С абсолютной достоверностью можно установить, что Гашек печатался в 1901 году, почти с самого его начала. Первый его очерк, подписанный «Ярослав Гашек», «Цыгане на празднике» напечатан в «Народних листах» 26/1-1901 года. Кроме «Цыган», в той же газете в течение 1901 года Гашек напечатал еще 4 рассказа: «Сельская идиллия», «Пришел вовремя», «Из записок несколько отставшего местечка»1 и «Удачная экскурсия».2
Все рассказы 1901 года, как об этом можно догадаться даже по названиям, описывают события, развертывающиеся в сельской местности. Они отражают личные наблюдения автора, факты, свидетелем, а часто и участником которых он был. Иногда это переработка рассказов о подлинных событиях, слышанных от случайных спутников во время долгих ночных бесед у придорожных костров или в разговоре на проселочной дороге. Возникли они в результате его продолжительных странствий во время летних каникул периода пребывания в торговой академии. Странствовал он и в последующие годы.

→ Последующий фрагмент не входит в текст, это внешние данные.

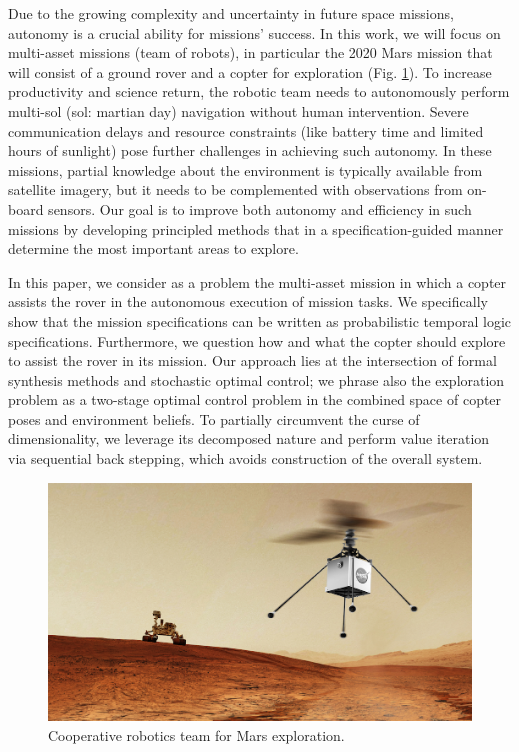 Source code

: \documentclass[conference]{IEEEtran}
\newcommand{\sofieNew}[1]{{\color{blue}#1}}
\begin{document}
Due to the growing complexity and uncertainty in future space missions, autonomy is a crucial ability for missions' success. In this work, we will focus on multi-asset missions (team of robots), in particular the 2020 Mars mission that will consist of a ground rover and a copter for exploration (Fig. \ref{fig:heli-rover}). To increase productivity and science return, the robotic team needs to autonomously perform multi-sol (sol: martian day) navigation without human intervention. Severe communication delays and resource constraints (like battery time and limited hours of sunlight) pose further challenges in achieving such autonomy. In these missions, partial knowledge about the environment is typically available from satellite imagery, but it needs to be complemented with observations from on-board sensors. Our goal is to improve both autonomy and efficiency in such missions by developing principled methods that in a specification-guided manner determine the most important areas to explore. 


\sofieNew{In this paper,  we consider as a problem the multi-asset mission in which a copter assists the rover in the autonomous execution of mission tasks.  We specifically show that the mission specifications can be written as probabilistic temporal logic specifications.   Furthermore, we question how and what the copter should explore to assist the rover in its mission.
}
Our approach lies at the intersection of formal synthesis methods and stochastic optimal control; we phrase also the exploration problem as a two-stage optimal control problem in the combined space of copter poses and environment beliefs.  
To partially circumvent the curse of dimensionality, %
we leverage its decomposed nature and perform value iteration via sequential back stepping, which avoids construction of the overall system.
\begin{figure}
  \begin{center}
    \includegraphics[width=0.8\columnwidth]{figs/heli-rover.png}
  \end{center}
  \caption{Cooperative robotics team for Mars exploration.}
  \label{fig:heli-rover}
\end{figure}
\end{document}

После окончания торговой академии 1 сентября 1902 года Гашек поступил в банк «Славия», где раньше (с 1890 г.) служил его отец. Из службы, конечно, ничего не получилось: трудно представить себе человека, менее подходящего для канцелярской работы, да еще такой однообразной, как банковская, чем Гашек. То и дело он исчезал из банка и пропадал несколько’ дней, а иногда и недель. Скоропалительно собравшись, он отправился в далекую Африку, чтобы принять участие в героической войне буров с английскими империалистами. Его возвратили назад, в Прагу, то ли из Италии, то ли, что правдоподобнее, с австро-итальянской границы'. Биографы Гашека расходятся в этом вопросе во мнениях, а некоторые считают, что дело, вообще, ограничилось лишь горячо высказанным намерением, что на Гашека совсем непохоже.

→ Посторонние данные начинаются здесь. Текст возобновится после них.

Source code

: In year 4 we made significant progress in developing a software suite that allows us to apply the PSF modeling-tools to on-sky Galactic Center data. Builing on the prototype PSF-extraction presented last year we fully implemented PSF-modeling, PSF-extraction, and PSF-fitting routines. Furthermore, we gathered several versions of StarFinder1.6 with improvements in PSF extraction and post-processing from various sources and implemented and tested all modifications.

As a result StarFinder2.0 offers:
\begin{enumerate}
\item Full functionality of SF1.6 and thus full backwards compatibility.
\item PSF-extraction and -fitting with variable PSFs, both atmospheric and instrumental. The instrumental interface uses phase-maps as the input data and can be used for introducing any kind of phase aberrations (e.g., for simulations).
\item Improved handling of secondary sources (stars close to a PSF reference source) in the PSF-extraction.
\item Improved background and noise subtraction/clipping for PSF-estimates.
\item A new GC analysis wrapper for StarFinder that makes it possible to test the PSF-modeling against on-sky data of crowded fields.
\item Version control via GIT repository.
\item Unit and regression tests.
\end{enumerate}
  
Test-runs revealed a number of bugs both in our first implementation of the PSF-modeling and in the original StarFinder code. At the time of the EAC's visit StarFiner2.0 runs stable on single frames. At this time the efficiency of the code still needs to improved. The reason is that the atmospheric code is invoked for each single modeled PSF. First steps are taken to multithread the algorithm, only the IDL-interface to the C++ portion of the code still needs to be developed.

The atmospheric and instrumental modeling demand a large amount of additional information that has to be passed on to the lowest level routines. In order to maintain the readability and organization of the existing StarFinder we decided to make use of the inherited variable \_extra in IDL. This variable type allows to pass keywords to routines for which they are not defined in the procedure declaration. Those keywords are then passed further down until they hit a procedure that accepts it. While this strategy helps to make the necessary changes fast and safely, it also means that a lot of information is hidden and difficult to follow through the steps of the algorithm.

Привыкший каждое лето странствовать с приятелями по живописным местностям Чехии и Словакии еще во время пребывания в торговой академии, Гашек не мог высидеть в банке, как только потянуло теплом. Весенние ветры выдули юношу из сумрачного зала «Славии». Его звали широкие дороги венгерских степей, леса и горы Словакии. В конце апреля стул Гашека в банке опустел. Когда две недели спустя он снова объявился, дирекция сделала последнее предупреждение. Но в конце мая, отправившись снова странствовать, он тем самым навсегда покидает свою кратковременную службу. По возвращении его ждало уведомление об увольнении, что окончательно развязало нашему путешественнику руки и позволило ему всю оставшуюся часть лета провести в скитаниях. С тех пор единственным средством существования Гашека и его семьи становятся литературные гонорары.
Как добывались Гашеком и его приятелями средства к существованию во время летних странствий? Самыми разнообразными способами, из которых многие, несомненно, будут признаны строгими моралистами совершенно недозволительными.

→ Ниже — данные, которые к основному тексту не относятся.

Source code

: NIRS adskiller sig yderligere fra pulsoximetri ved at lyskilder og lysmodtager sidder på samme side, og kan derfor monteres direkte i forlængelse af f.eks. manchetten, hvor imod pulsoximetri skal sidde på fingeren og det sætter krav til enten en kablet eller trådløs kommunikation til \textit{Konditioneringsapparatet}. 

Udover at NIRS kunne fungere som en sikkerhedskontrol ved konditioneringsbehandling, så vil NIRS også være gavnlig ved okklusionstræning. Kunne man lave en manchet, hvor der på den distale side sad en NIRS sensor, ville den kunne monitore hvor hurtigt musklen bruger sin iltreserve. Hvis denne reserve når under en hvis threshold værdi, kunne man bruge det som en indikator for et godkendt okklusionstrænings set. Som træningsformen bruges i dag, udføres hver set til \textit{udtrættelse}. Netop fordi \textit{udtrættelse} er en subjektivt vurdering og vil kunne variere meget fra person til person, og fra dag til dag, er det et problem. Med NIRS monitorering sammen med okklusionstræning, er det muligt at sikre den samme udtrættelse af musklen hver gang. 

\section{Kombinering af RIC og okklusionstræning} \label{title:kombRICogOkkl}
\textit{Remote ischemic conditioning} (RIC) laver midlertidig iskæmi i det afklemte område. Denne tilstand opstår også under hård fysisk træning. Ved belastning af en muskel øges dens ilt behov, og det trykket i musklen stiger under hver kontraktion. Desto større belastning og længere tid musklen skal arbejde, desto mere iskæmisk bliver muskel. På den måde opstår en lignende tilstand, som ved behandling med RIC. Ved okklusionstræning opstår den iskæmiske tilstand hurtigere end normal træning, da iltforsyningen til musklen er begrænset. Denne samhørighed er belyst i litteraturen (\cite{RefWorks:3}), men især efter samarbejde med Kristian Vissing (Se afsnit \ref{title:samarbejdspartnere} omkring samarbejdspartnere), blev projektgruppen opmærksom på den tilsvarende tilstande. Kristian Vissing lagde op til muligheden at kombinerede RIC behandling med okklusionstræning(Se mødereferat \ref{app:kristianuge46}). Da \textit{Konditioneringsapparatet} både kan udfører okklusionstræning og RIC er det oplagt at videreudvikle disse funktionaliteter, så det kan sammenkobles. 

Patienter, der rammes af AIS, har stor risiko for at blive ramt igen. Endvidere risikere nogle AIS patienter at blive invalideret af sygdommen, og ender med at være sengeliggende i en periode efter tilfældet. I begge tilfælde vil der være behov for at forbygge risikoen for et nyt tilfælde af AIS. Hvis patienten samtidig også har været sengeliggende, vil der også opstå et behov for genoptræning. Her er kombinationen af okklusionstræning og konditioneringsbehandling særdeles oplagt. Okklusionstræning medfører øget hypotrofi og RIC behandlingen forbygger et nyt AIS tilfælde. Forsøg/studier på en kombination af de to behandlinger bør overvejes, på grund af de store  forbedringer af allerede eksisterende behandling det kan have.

Иногда, конечно, веселые бродяги кое-что и прирабатывали. Владимир Стейскал, чешский гашековед, в рассказе «Как Гашек боролся с помещиком»3 написанном, очевидно, на основании неутомимо собираемых автором данных, изображает, как Гашек работал на жнитве у графа Белиновского. Он возглавил толпу батраков, которые требовали выплаты заработанных денег, но был избит графскими холуями. С помощью переодетых жандармами друзей Гашек крепко напугал своего обидчика и получил с графа 10 злотых.
В ином случае странствующая богема, выдавая себя за собирателей фольклора, пользовалась гостеприимством сельской интеллигенции — учителей, управляющих имениями и т. д.
В рассказе «В Левочи» (1904) сам Гашек рассказывает, как он с приятелем воспользовались ночлегом и ужином в общинном доме, выдав себя за «супликантов», странствующих венгерских семинаристов, отправляемых в каникулярное время евангелическими обществами для сбора пожертвований.
По другим данным известно, что хитрые странники прибегали и к такому способу кормления. Зная, что во многих селах, населенных католиками и протестантами, живут пасторы обеих церквей и, как правило, враждуют между собой, они являлись, скажем, к католическому пастору и жаловались ему, что его протестантский коллега, нарушая христианские заветы странноприимства, не только не покормил их, но даже не захотел выслушать. Католический батюшка в пику своему недругу щедро угощал обиженных, а те, использовав до предела его гостеприимство, перекочевывали к протестантскому священнику, чтобы повторить и там свой удачный трюк.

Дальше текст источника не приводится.